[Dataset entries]
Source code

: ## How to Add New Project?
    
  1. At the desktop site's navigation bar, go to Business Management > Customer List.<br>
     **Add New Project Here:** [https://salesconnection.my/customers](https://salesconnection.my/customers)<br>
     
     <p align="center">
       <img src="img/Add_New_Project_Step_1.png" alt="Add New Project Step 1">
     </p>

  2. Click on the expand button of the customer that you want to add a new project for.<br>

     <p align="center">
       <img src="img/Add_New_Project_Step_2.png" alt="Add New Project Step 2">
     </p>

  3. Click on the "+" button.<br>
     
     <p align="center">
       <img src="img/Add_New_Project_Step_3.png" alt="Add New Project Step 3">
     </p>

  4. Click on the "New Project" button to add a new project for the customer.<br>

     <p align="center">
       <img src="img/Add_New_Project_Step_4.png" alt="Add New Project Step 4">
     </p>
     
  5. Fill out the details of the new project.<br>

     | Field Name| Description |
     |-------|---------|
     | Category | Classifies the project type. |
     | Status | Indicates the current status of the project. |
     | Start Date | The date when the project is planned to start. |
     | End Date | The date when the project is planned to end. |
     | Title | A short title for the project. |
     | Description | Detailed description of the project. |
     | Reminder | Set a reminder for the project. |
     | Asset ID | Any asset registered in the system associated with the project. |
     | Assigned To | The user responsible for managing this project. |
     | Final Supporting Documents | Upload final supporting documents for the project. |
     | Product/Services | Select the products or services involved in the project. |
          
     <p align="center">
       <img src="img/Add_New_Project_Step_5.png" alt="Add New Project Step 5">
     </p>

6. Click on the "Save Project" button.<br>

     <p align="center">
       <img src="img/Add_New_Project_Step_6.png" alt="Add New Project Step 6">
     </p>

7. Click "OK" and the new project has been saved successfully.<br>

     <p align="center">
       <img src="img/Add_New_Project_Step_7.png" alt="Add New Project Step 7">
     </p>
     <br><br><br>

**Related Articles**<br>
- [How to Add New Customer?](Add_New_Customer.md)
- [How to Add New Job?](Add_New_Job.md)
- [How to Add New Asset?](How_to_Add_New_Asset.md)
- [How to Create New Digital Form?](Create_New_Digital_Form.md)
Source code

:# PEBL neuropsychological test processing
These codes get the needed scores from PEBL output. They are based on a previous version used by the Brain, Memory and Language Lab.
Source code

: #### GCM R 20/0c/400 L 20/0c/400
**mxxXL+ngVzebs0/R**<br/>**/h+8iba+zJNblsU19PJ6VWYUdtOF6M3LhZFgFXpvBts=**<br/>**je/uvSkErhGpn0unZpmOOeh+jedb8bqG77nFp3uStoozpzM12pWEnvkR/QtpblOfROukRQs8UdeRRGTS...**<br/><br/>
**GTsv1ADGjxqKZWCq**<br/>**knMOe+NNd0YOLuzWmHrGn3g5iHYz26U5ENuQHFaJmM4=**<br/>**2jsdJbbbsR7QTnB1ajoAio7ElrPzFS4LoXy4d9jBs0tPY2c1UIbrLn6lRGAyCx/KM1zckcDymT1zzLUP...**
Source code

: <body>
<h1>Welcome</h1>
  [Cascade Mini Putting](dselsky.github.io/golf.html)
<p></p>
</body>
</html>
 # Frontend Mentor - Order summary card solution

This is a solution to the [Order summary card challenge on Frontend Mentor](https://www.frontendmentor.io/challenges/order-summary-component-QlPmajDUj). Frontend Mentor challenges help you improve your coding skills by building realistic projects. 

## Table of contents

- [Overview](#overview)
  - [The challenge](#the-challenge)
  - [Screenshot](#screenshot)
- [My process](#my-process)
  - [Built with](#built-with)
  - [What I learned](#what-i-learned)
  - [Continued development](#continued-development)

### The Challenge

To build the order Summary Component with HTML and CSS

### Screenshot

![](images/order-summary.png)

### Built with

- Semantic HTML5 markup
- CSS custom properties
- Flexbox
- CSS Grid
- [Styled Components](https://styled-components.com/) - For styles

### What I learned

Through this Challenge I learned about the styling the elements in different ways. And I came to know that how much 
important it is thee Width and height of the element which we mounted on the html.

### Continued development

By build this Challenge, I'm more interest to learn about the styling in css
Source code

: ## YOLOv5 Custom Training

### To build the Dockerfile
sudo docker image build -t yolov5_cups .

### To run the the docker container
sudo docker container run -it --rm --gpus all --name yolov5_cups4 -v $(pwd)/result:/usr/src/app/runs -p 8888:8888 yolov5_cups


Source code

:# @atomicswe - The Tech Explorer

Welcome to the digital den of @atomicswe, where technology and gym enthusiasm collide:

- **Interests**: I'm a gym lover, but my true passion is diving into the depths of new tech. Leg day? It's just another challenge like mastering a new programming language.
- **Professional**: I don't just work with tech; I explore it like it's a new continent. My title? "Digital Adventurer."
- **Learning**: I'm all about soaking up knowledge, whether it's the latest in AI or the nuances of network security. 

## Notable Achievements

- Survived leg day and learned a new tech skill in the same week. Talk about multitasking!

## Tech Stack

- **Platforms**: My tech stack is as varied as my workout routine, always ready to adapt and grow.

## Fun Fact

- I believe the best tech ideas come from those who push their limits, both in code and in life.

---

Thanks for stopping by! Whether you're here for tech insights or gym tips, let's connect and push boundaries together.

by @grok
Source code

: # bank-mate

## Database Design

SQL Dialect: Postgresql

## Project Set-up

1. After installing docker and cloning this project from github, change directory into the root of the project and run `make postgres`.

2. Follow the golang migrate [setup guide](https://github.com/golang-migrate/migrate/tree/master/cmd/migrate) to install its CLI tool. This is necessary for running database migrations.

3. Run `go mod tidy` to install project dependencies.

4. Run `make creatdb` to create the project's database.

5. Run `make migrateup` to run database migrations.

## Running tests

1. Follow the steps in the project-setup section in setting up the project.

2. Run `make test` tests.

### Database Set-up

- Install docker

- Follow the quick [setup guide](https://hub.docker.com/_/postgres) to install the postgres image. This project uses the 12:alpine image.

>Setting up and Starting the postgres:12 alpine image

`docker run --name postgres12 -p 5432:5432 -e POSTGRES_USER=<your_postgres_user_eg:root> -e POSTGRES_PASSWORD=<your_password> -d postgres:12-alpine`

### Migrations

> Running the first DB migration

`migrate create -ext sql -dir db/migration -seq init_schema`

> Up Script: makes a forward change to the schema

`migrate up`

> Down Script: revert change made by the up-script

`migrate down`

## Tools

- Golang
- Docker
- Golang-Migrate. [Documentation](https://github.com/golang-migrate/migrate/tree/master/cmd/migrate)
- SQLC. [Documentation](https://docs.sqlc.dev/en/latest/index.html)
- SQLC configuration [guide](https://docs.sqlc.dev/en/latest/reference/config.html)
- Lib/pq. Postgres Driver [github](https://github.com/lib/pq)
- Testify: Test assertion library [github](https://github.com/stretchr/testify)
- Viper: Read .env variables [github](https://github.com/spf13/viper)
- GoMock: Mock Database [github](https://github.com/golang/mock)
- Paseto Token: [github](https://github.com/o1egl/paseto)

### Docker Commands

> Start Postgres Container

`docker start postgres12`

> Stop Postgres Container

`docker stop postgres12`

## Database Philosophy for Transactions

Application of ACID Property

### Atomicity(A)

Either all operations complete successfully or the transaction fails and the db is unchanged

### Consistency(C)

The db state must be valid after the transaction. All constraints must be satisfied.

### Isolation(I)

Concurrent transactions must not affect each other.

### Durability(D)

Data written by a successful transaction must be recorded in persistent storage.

EXERCISE >>
Say how many lines above contain "learned", and give no words besides the number.

RESULT FOR THIS TASK >>
4